## [Exercise description]
Two lines in the data below mark the range: the one with "[Acesse aqui!](https://leydilson-silva.github.io/SuperMarket/)" and the one with "## Documentação de cores". Return both, along with every line between them, exactly.

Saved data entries
%%

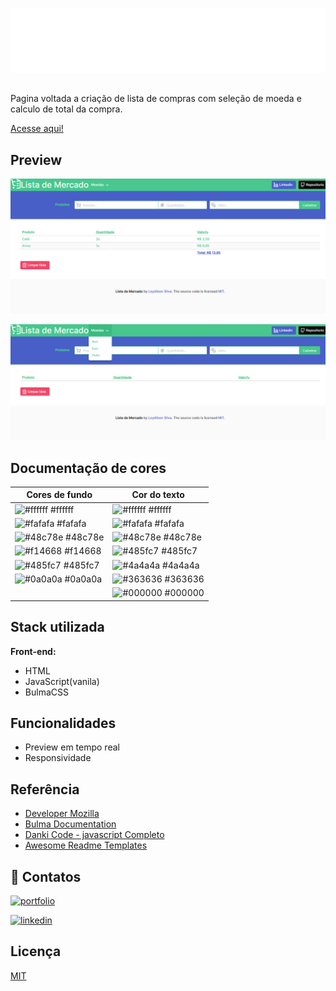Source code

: 
![Logo](./src/svg/logoFull.svg)


##
Pagina voltada a criação de lista de compras com seleção de moeda e calculo de total da compra.

[Acesse aqui!](https://leydilson-silva.github.io/SuperMarket/)


## Preview

![App Screenshot](./src/preview/pagePreview.png)

![App Screenshot](./src/preview/coinSelection.png)

## Documentação de cores
| Cores de fundo                                                   | Cor do texto                                                 |
| ---------------------------------------------------------------- | ----------------------------------------------------------------|
| ![#ffffff](https://via.placeholder.com/10/fff?text=+) #ffffff    | ![#ffffff](https://via.placeholder.com/10/ffffff?text=+) #ffffff |
| ![#fafafa](https://via.placeholder.com/10/fafafa?text=+) #fafafa | ![#fafafa](https://via.placeholder.com/10/fafafa?text=+) #fafafa |
| ![#48c78e](https://via.placeholder.com/10/48c78e?text=+) #48c78e | ![#48c78e](https://via.placeholder.com/10/48c78e?text=+) #48c78e |
| ![#f14668](https://via.placeholder.com/10/f14668?text=+) #f14668 | ![#485fc7](https://via.placeholder.com/10/485fc7?text=+) #485fc7 |
| ![#485fc7](https://via.placeholder.com/10/485fc7?text=+) #485fc7 | ![#4a4a4a](https://via.placeholder.com/10/4a4a4a?text=+) #4a4a4a |
| ![#0a0a0a](https://via.placeholder.com/10/0a0a0a?text=+) #0a0a0a | ![#363636](https://via.placeholder.com/10/363636?text=+) #363636 | 
|                                                                  | ![#000000](https://via.placeholder.com/10/000000?text=+) #000000 |

## Stack utilizada

**Front-end:** 
- HTML
- JavaScript(vanila)
- BulmaCSS


## Funcionalidades

- Preview em tempo real
- Responsividade


## Referência

 - [Developer Mozilla](https://developer.mozilla.org/en-US/docs/Web/JavaScript/Reference/Global_Objects/Intl/NumberFormat/NumberFormat)
 - [Bulma Documentation](https://bulma.io/documentation/)
 - [Danki Code - javascript Completo](https://cursos.dankicode.com/curso-javascript-completo)
 - [Awesome Readme Templates](https://awesomeopensource.com/project/elangosundar/awesome-README-templates)


## 🔗 Contatos
[![portfolio](https://img.shields.io/badge/my_portfolio-000?style=for-the-badge&logo=ko-fi&logoColor=white)](https://github.com/Leydilson-Silva) 

[![linkedin](https://img.shields.io/badge/linkedin-0A66C2?style=for-the-badge&logo=linkedin&logoColor=white)](https://www.linkedin.com/in/leydilson/)



## Licença

[MIT](https://choosealicense.com/licenses/mit/)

%%

## [Answer]
[Acesse aqui!](https://leydilson-silva.github.io/SuperMarket/)


## Preview

![App Screenshot](./src/preview/pagePreview.png)

![App Screenshot](./src/preview/coinSelection.png)

## Documentação de cores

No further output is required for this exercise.